Intervention de Marie-Christine Blandin

Réunion du 5 février 2014 à 21h30
Débat sur l'avenir de l'exploitation cinématographique indépendante

Photo de Marie-Christine BlandinMarie-Christine Blandin :

Monsieur le président, madame la ministre, chers collègues, en France, la création cinématographique est foisonnante, grâce à un outil précieux : le CNC.

Mais, pour que vive la diversité des films, il nous faut veiller à la distribution. Aujourd’hui, l’exploitation cinématographique est partagée entre les grands complexes commerciaux et les salles dites « indépendantes » proposant des films d’auteurs, des films du monde, des courts métrages…

Face à des mastodontes adossés à de grands groupes qui possèdent des équipements comptant parfois jusqu’à vingt-trois salles et 7 286 sièges – c’est chez moi !- le cinéma indépendant tente de survivre, sans obtenir les copies de films porteurs, sans offrir le clinquant des multiplexes, sans proposer de ces formules d’abonnement qui fidélisent les cinéphiles. Il est donc bien souvent menacé, face à une situation économique délicate, de devoir baisser le rideau.

Le CNC a aidé ces salles indépendantes à la numérisation et, s’il n’avait pas été écrêté par Bercy, il aurait pu soutenir la nécessaire accessibilité à tous.

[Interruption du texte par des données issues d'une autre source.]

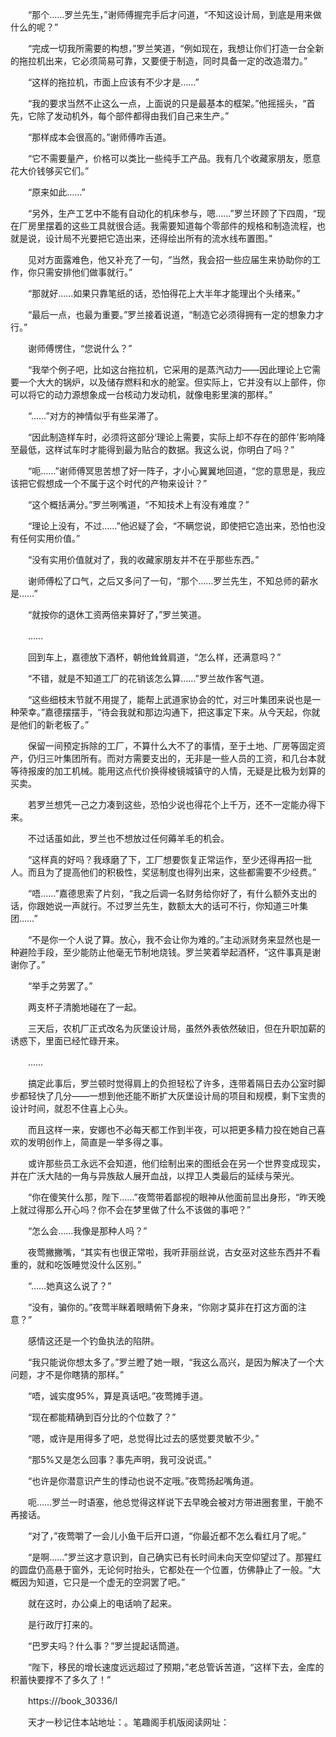 　　“那个……罗兰先生，”谢师傅握完手后才问道，“不知这设计局，到底是用来做什么的呢？”

　　“完成一切我所需要的构想，”罗兰笑道，“例如现在，我想让你们打造一台全新的拖拉机出来，它必须简易可靠，又要便于制造，同时具备一定的改造潜力。”

　　“这样的拖拉机，市面上应该有不少才是……”

　　“我的要求当然不止这么一点，上面说的只是最基本的框架。”他摇摇头，“首先，它除了发动机外，每个部件都得由我们自己来生产。”

　　“那样成本会很高的。”谢师傅咋舌道。

　　“它不需要量产，价格可以类比一些纯手工产品。我有几个收藏家朋友，愿意花大价钱够买它们。”

　　“原来如此……”

　　“另外，生产工艺中不能有自动化的机床参与，嗯……”罗兰环顾了下四周，“现在厂房里摆着的这些工具就很合适。我需要知道每个零部件的规格和制造流程，也就是说，设计局不光要把它造出来，还得绘出所有的流水线布置图。”

　　见对方面露难色，他又补充了一句，“当然，我会招一些应届生来协助你的工作，你只需安排他们做事就行。”

　　“那就好……如果只靠笔纸的话，恐怕得花上大半年才能理出个头绪来。”

　　“最后一点，也最为重要。”罗兰接着说道，“制造它必须得拥有一定的想象力才行。”

　　谢师傅愣住，“您说什么？”

　　“我举个例子吧，比如这台拖拉机，它采用的是蒸汽动力——因此理论上它需要一个大大的锅炉，以及储存燃料和水的舱室。但实际上，它并没有以上部件，你可以将它的动力源想象成一台核动力发动机，就像电影里演的那样。”

　　“……”对方的神情似乎有些呆滞了。

　　“因此制造样车时，必须将这部分‘理论上需要，实际上却不存在的部件’影响降至最低，这样试车时才能得到最为贴合的数据。我这么说，你明白了吗？”

　　“呃……”谢师傅冥思苦想了好一阵子，才小心翼翼地回道，“您的意思是，我应该把它假想成一个不属于这个时代的产物来设计？”

　　“这个概括满分。”罗兰咧嘴道，“不知技术上有没有难度？”

　　“理论上没有，不过……”他迟疑了会，“不瞒您说，即使把它造出来，恐怕也没有任何实用价值。”

　　“没有实用价值就对了，我的收藏家朋友并不在乎那些东西。”

　　谢师傅松了口气，之后又多问了一句，“那个……罗兰先生，不知总师的薪水是……”

　　“就按你的退休工资两倍来算好了，”罗兰笑道。

　　……

　　回到车上，嘉德放下酒杯，朝他耸耸肩道，“怎么样，还满意吗？”

　　“不错，就是不知道工厂的花销该怎么算……”罗兰故作客气道。

　　“这些细枝末节就不用提了，能帮上武道家协会的忙，对三叶集团来说也是一种荣幸。”嘉德摆摆手，“待会我就和那边沟通下，把这事定下来。从今天起，你就是他们的新老板了。”

　　保留一间预定拆除的工厂，不算什么大不了的事情，至于土地、厂房等固定资产，仍归三叶集团所有。而对方需要支出的，无非是一些人员的工资，和几台本就等待报废的加工机械。能用这点代价换得棱镜城镇守的人情，无疑是比极为划算的买卖。

　　若罗兰想凭一己之力凑到这些，恐怕少说也得花个上千万，还不一定能办得下来。

　　不过话虽如此，罗兰也不想放过任何薅羊毛的机会。

　　“这样真的好吗？我琢磨了下，工厂想要恢复正常运作，至少还得再招一批人。而且为了提高他们的积极性，奖惩制度也得列出来，这些都需要不少经费。”

　　“唔……”嘉德思索了片刻，“我之后调一名财务给你好了，有什么额外支出的话，你跟她说一声就行。不过罗兰先生，数额太大的话可不行，你知道三叶集团……”

　　“不是你一个人说了算。放心，我不会让你为难的。”主动派财务来显然也是一种避险手段，至少能防止他毫无节制地烧钱。罗兰笑着举起酒杯，“这件事真是谢谢你了。”

　　“举手之劳罢了。”

　　两支杯子清脆地碰在了一起。

　　三天后，农机厂正式改名为灰堡设计局，虽然外表依然破旧，但在升职加薪的诱惑下，里面已经忙碌开来。

　　……

　　搞定此事后，罗兰顿时觉得肩上的负担轻松了许多，连带着隔日去办公室时脚步都轻快了几分——一想到他还能不断扩大灰堡设计局的项目和规模，剩下宝贵的设计时间，就忍不住喜上心头。

　　而且这样一来，安娜也不必每天都工作到半夜，可以把更多精力投在她自己喜欢的发明创作上，简直是一举多得之事。

　　或许那些员工永远不会知道，他们绘制出来的图纸会在另一个世界变成现实，并在广沃大陆的一角与异族敌人展开血战，以捍卫人类最后的延续与荣光。

　　“你在傻笑什么那，陛下……”夜莺带着鄙视的眼神从他面前显出身形，“昨天晚上就过得那么开心吗？你不会在梦里做了什么不该做的事吧？”

　　“怎么会……我像是那种人吗？”

　　夜莺撇撇嘴，“其实有也很正常啦，我听菲丽丝说，古女巫对这些东西并不看重的，就和吃饭睡觉没什么区别。”

　　“……她真这么说了？”

　　“没有，骗你的。”夜莺半眯着眼睛俯下身来，“你刚才莫非在打这方面的注意？”

　　感情这还是一个钓鱼执法的陷阱。

　　“我只能说你想太多了。”罗兰瞪了她一眼，“我这么高兴，是因为解决了一个大问题，才不是你瞎猜的那样。”

　　“唔，诚实度95%，算是真话吧。”夜莺摊手道。

　　“现在都能精确到百分比的个位数了？”

　　“嗯，或许是用得多了吧，总觉得比过去的感觉要灵敏不少。”

　　“那5%又是怎么回事？事先声明，我可没说谎。”

　　“也许是你潜意识产生的悸动也说不定哦。”夜莺扬起嘴角道。

　　呃……罗兰一时语塞，他总觉得这样说下去早晚会被对方带进圈套里，干脆不再接话。

　　“对了，”夜莺嚼了一会儿小鱼干后开口道，“你最近都不怎么看红月了呢。”

　　“是啊……”罗兰这才意识到，自己确实已有长时间未向天空仰望过了。那猩红的圆盘仍高悬于窗外，无论何时抬头，它都处在一个位置，仿佛静止了一般。“大概因为知道，它只是一个虚无的空洞罢了吧。”

　　就在这时，办公桌上的电话响了起来。

　　是行政厅打来的。

　　“巴罗夫吗？什么事？”罗兰提起话筒道。

　　“陛下，移民的增长速度远远超过了预期，”老总管诉苦道，“这样下去，金库的积蓄快要撑不了多久了！”

　　https:///book_30336/l

　　天才一秒记住本站地址：。笔趣阁手机版阅读网址：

Fort heureusement, il existe toujours en France des salles comme le Ciné 104, La Clef, les Majestic ou les Méliès, au cœur des villes, dans de vrais quartiers, parfois piétons, près de vrais cafés, des salles de cinéma où l’on peut voir des œuvres du monde entier.

Ces salles, notamment celles dites « d’art et d’essai », jouent un rôle moteur dans la diffusion du septième art. Elles auront encore besoin du CNC, car le numérique, c’est l’entrée dans l’obsolescence programmée. Le soutien financier de l’État et des collectivités leur sera indispensable afin qu’elles puissent continuer à faire découvrir et promouvoir des œuvres.

On est loin de la pratique des multiplexes, qui déprogramment soudainement un film en fonction de son résultat, favorisant le quantitatif au détriment du qualitatif et de la création.

L’encadrement de l’implantation de nouvelles salles de cinéma est indispensable à l’ensemble de la filière. Un maillage fort de salles indépendantes constitue une condition essentielle au maintien de la diversité de l’offre et de son exposition, particulièrement pour les films dits « exigeants », qui nécessitent un accompagnement dans la durée.

A contrario, l’envahissement des villes et périphéries par les multiplexes véhicule, hélas, les mêmes dérives que la grande distribution : bâtiment gigantesque de béton et de tôle entouré de parkings, de fast-food, canalisation industrielle des flux humains, pour ce qui est de l’aménagement ; uniformisation, écrasement de la diversité, flexibilité de la programmation, pour ce qui est de la culture. On y amène son cerveau comme on amène son caddie à l’hypermarché !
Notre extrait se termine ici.